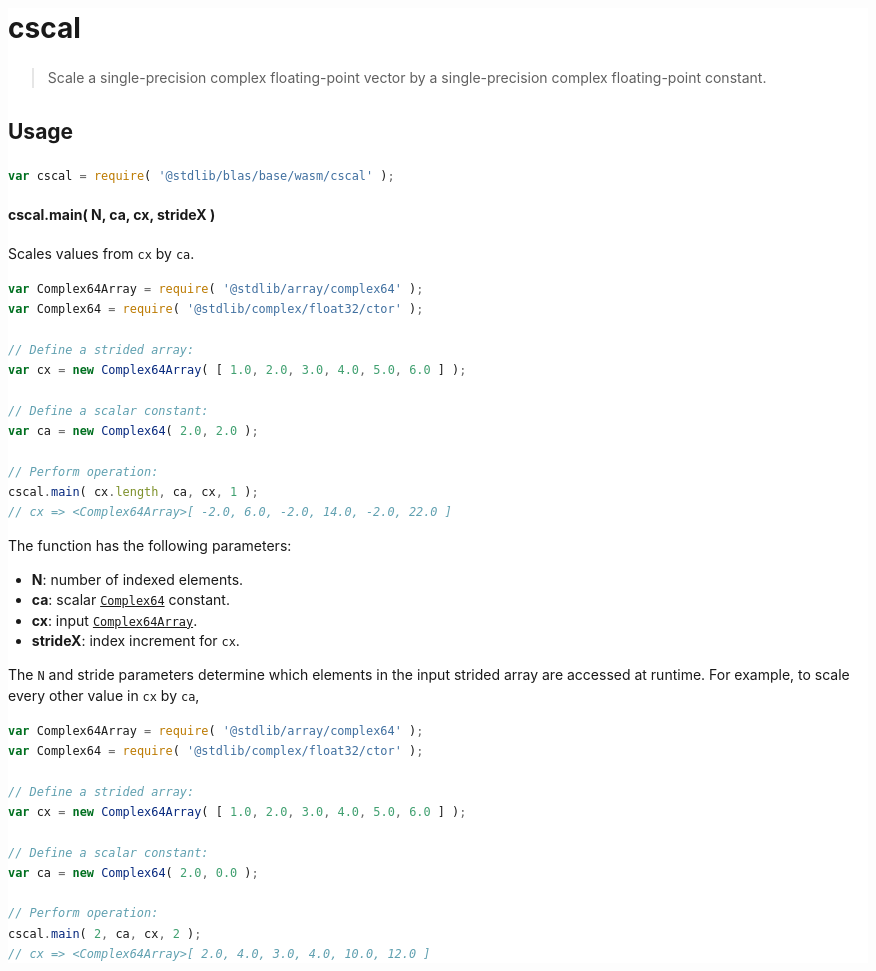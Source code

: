 

# cscal

> Scale a single-precision complex floating-point vector by a single-precision complex floating-point constant.

<section class="usage">

## Usage

```javascript
var cscal = require( '@stdlib/blas/base/wasm/cscal' );
```

#### cscal.main( N, ca, cx, strideX )

Scales values from `cx` by `ca`.

```javascript
var Complex64Array = require( '@stdlib/array/complex64' );
var Complex64 = require( '@stdlib/complex/float32/ctor' );

// Define a strided array:
var cx = new Complex64Array( [ 1.0, 2.0, 3.0, 4.0, 5.0, 6.0 ] );

// Define a scalar constant:
var ca = new Complex64( 2.0, 2.0 );

// Perform operation:
cscal.main( cx.length, ca, cx, 1 );
// cx => <Complex64Array>[ -2.0, 6.0, -2.0, 14.0, -2.0, 22.0 ]

```

The function has the following parameters:

-   **N**: number of indexed elements.
-   **ca**: scalar [`Complex64`][@stdlib/complex/float32/ctor] constant.
-   **cx**: input [`Complex64Array`][@stdlib/array/complex64].
-   **strideX**: index increment for `cx`.

The `N` and stride parameters determine which elements in the input strided array are accessed at runtime. For example, to scale every other value in `cx` by `ca`,

```javascript
var Complex64Array = require( '@stdlib/array/complex64' );
var Complex64 = require( '@stdlib/complex/float32/ctor' );

// Define a strided array:
var cx = new Complex64Array( [ 1.0, 2.0, 3.0, 4.0, 5.0, 6.0 ] );

// Define a scalar constant:
var ca = new Complex64( 2.0, 0.0 );

// Perform operation:
cscal.main( 2, ca, cx, 2 );
// cx => <Complex64Array>[ 2.0, 4.0, 3.0, 4.0, 10.0, 12.0 ]

```


[blas]: http://www.netlib.org/blas
[cscal]: http://www.netlib.org/lapack/explore-html/da/df6/group__complex__blas__level1.html
[mdn-typed-array]: https://developer.mozilla.org/en-US/docs/Web/JavaScript/Reference/Global_Objects/TypedArray
[@stdlib/array/complex64]: https://github.com/stdlib-js/stdlib/tree/develop/lib/node_modules/%40stdlib/array/complex64
[@stdlib/complex/float32/ctor]: https://github.com/stdlib-js/stdlib/tree/develop/lib/node_modules/%40stdlib/complex/float32/ctor
[@stdlib/wasm/memory]: https://github.com/stdlib-js/stdlib/tree/develop/lib/node_modules/%40stdlib/wasm/memory
[@stdlib/wasm/module-wrapper]: https://github.com/stdlib-js/stdlib/tree/develop/lib/node_modules/%40stdlib/wasm/module-wrapper
[@stdlib/blas/base/cscal]: https://github.com/stdlib-js/stdlib/tree/develop/lib/node_modules/%40stdlib/blas/base/cscal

_Task prompt_
Could you copy out every record exactly, minus the pictures?

_Exercise response_
Source code

: 

# cscal

> Scale a single-precision complex floating-point vector by a single-precision complex floating-point constant.

<section class="usage">

## Usage

```javascript
var cscal = require( '@stdlib/blas/base/wasm/cscal' );
```

#### cscal.main( N, ca, cx, strideX )

Scales values from `cx` by `ca`.

```javascript
var Complex64Array = require( '@stdlib/array/complex64' );
var Complex64 = require( '@stdlib/complex/float32/ctor' );

// Define a strided array:
var cx = new Complex64Array( [ 1.0, 2.0, 3.0, 4.0, 5.0, 6.0 ] );

// Define a scalar constant:
var ca = new Complex64( 2.0, 2.0 );

// Perform operation:
cscal.main( cx.length, ca, cx, 1 );
// cx => <Complex64Array>[ -2.0, 6.0, -2.0, 14.0, -2.0, 22.0 ]

```

The function has the following parameters:

-   **N**: number of indexed elements.
-   **ca**: scalar [`Complex64`][@stdlib/complex/float32/ctor] constant.
-   **cx**: input [`Complex64Array`][@stdlib/array/complex64].
-   **strideX**: index increment for `cx`.

The `N` and stride parameters determine which elements in the input strided array are accessed at runtime. For example, to scale every other value in `cx` by `ca`,

```javascript
var Complex64Array = require( '@stdlib/array/complex64' );
var Complex64 = require( '@stdlib/complex/float32/ctor' );

// Define a strided array:
var cx = new Complex64Array( [ 1.0, 2.0, 3.0, 4.0, 5.0, 6.0 ] );

// Define a scalar constant:
var ca = new Complex64( 2.0, 0.0 );

// Perform operation:
cscal.main( 2, ca, cx, 2 );
// cx => <Complex64Array>[ 2.0, 4.0, 3.0, 4.0, 10.0, 12.0 ]

```


[blas]: http://www.netlib.org/blas
[cscal]: http://www.netlib.org/lapack/explore-html/da/df6/group__complex__blas__level1.html
[mdn-typed-array]: https://developer.mozilla.org/en-US/docs/Web/JavaScript/Reference/Global_Objects/TypedArray
[@stdlib/array/complex64]: https://github.com/stdlib-js/stdlib/tree/develop/lib/node_modules/%40stdlib/array/complex64
[@stdlib/complex/float32/ctor]: https://github.com/stdlib-js/stdlib/tree/develop/lib/node_modules/%40stdlib/complex/float32/ctor
[@stdlib/wasm/memory]: https://github.com/stdlib-js/stdlib/tree/develop/lib/node_modules/%40stdlib/wasm/memory
[@stdlib/wasm/module-wrapper]: https://github.com/stdlib-js/stdlib/tree/develop/lib/node_modules/%40stdlib/wasm/module-wrapper
[@stdlib/blas/base/cscal]: https://github.com/stdlib-js/stdlib/tree/develop/lib/node_modules/%40stdlib/blas/base/cscal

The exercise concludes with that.